Leaders, real leaders, not the ones described above, clearly communicate their wants and desired priorities. They do this in two ways:

  1. Simply asking what the effect will be.
  2. Surrounding themselves with people who routinely ask these questions or supply the required information.

I cheat. Since I am never an employee, I am, rightfully or not, immune to hopping over three or four levels of management and asking the question, "Is this new assignment really more important than what we are doing right now?" More often than not, the answer is "no," and the theatrics of trying to meet the executive's off-hand request quickly subside.

The source of this problem lies at the feet of the executives. They are the ones that set the tone and create a culture that is reactionary to their requests and stifle the subordinate's ability to question and set priorities.

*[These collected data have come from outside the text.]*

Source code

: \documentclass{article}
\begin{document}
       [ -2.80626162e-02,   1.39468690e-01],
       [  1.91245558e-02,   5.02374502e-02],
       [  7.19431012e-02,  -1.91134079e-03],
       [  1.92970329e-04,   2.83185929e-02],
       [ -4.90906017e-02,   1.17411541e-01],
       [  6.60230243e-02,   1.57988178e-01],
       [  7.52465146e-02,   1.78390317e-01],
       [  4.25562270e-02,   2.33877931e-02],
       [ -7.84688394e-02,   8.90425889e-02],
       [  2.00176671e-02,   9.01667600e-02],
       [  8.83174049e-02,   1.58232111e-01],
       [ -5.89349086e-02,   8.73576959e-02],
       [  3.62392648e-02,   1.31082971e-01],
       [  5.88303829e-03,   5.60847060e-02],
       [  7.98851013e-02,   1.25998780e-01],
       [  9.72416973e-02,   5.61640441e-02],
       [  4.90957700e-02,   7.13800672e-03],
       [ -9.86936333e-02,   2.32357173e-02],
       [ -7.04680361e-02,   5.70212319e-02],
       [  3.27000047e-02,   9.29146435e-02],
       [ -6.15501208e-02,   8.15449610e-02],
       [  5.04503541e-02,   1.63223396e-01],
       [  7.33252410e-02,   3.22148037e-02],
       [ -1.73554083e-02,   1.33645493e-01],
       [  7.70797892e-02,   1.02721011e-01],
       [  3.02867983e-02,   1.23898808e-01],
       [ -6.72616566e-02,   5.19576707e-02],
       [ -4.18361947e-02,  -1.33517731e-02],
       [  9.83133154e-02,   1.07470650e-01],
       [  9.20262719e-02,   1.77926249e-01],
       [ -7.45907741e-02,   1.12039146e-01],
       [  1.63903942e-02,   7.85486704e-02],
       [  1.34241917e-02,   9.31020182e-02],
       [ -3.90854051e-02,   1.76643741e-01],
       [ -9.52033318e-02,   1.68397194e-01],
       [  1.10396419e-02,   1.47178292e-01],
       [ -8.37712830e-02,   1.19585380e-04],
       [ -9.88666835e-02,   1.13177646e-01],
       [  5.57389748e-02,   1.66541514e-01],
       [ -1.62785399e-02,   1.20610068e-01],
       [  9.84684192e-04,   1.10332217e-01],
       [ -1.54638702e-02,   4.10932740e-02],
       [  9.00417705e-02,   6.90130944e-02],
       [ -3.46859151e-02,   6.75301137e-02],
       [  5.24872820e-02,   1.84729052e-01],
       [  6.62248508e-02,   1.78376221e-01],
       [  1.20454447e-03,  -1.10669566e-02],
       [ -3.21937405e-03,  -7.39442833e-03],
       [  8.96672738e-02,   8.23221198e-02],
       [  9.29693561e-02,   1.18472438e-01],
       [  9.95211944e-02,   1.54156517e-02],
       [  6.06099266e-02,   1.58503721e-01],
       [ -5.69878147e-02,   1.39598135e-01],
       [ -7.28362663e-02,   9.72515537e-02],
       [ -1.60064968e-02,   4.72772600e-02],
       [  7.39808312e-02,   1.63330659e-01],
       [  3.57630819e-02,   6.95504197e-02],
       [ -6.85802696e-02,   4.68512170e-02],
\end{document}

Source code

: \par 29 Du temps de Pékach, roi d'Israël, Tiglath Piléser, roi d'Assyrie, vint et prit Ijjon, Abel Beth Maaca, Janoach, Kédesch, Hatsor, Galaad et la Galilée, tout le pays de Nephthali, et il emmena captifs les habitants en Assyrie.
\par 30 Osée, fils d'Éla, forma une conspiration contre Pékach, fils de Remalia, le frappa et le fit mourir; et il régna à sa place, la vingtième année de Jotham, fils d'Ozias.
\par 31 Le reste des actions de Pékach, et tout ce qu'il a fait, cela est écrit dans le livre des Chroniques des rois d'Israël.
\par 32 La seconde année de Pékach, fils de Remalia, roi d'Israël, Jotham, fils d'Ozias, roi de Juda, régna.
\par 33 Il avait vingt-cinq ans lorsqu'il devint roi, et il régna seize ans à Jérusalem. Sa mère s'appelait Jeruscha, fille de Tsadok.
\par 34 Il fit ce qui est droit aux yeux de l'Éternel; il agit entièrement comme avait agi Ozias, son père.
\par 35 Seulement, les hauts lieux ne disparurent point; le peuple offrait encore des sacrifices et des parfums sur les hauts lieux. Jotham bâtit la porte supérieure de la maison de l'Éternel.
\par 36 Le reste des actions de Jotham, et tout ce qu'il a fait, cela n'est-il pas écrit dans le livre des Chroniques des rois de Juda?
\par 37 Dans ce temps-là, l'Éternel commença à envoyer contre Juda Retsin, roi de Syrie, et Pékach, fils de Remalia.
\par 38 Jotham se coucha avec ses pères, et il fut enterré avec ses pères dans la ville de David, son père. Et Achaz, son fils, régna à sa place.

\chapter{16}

In these cultures, middle managers spend an inordinate amount of time guessing how to please their bosses at the price of getting the company's work done.

Leading Your Leaders

At this point, many would resign to throwing their hands up in despair, surrendering to the notion that management is all fouled up. My approach is to "push a little string." Executives do not have an exclusive on leadership. Leadership is a trait that all of us should be honing—regardless of our organization's culture. All these situations need is a little upward leading. Here are some rules to follow:

  1. Be passionately dispassionate. Objectivity is paramount. Passion is what everyone says they want, but when you are solving a problem, where emotions flare, stick to the facts. Make sure the pros and cons are objectively laid out in a logical manner to make a decision.
  2. Explain the problem. As so elegantly said by NASA's Mr. Wayne Hale, "remember that your leaders are not very smart." Assuming your leaders know the detail, or even the subject, of the issue you are addressing is a fatal mistake. You know every intimate detail of what you and your team are working on; your leaders do not, nor should they. They need the problem explained in concise, high-level, decision-making terms so they can give informed direction.
  3. Tell your leaders how to solve the problem. Always have two or three viable solutions to problems you escalate. Their job is to make decisions rather than figuring out all the workable solutions. They hired you to come up with the options.
  4. Ask your leaders for clarification and mentoring. If you and your team are having trouble establishing a set of practical solutions, ask for guidance. Although your leaders are often far from the technical aspects of your job, they once were doing what you are now, maybe with a typewriter, but they were there. They have a wealth of experience. Remember the adage, "Old age and treachery will out maneuver youth and skill."

The Right Problem Gets The Right Solution

The challenge is not pushing string. The challenge is looking past the obstacles and our biases and creating new methods to address them. What may seem impossible is only that way since we framed it incorrectly. Change the frame of reference and we can create new innovative solutions. In the case in point, deliberately taking steps to adopt the traits of a good leader, rather than sticking with those of a follower, will calm the seemingly knee-jerk reactions of lame leadership.

...And You?

How have you circumvented problems by changing the problem definition? Everyone would like to hear your technique.